Jusqu’en 1947, Montuclard avait fait son miel de la pensée de Jacques Maritain, qui fut son premier maître. Poussant au maximum les distinctions fameuses proposées dans Humanisme intégral entre les attitudes du croyant qui agit tantôt en chrétien, tantôt en tant que chrétien, il en avait tiré une justification du pluralisme des engagements politiques et une condamnation des organisations confessionnelles, politiques ou syndicales. Ce point de vue ne rendait toutefois pas suffisamment compte du rôle libérateur de l’Histoire. C’est pourquoi Montuclard substitua à la vieille distinction entre spirituel et temporel, une autre dualité qui lui paraissait plus pertinente, entre Eglise et Histoire. Loin d’instaurer un dualisme, cette reconnaissance d’une double médiation pour le chrétien visait à concilier l’espérance humaine et le plan divin, à condition d’aborder la Parole de Dieu en y cherchant la révélation du sens de l’Histoire.

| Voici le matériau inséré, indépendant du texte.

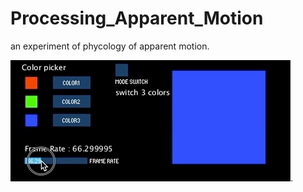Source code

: # Processing_Apparent_Motion

an experiment of phycology of apparent motion.

![image](https://github.com/doremi31618/Processing_Apparent_Motion/blob/master/pic/apparentMotion.gif).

Cette conception donne tout son sens à la pratique originale de Jeunesse de l’Eglise qui, à côté d’une lecture intense et approfondie de la Bible, accorde une égale importance à la lecture des événements, ces « maîtres que Dieu nous donne ». Une telle approche fonde la vision de Jeunesse de l’Eglise sur le rapport entre religion et politique : ni confusion des plans, ni politique tirée de l’Ecriture sainte. La séparation radicale de la vie de foi et de l’engagement politique doit permettre de pousser à fond les deux démarches, sans compromission ni affadissement de l’une par l’autre. C’est le seul moyen d’être à la fois vraiment chrétien – autrement dit participer à la vie de l’Eglise et témoigner du message évangélique – et vraiment militant politique, sans chercher à se concilier les bonnes grâces de la hiérarchie catholique ou à récupérer l’enseignement du magistère.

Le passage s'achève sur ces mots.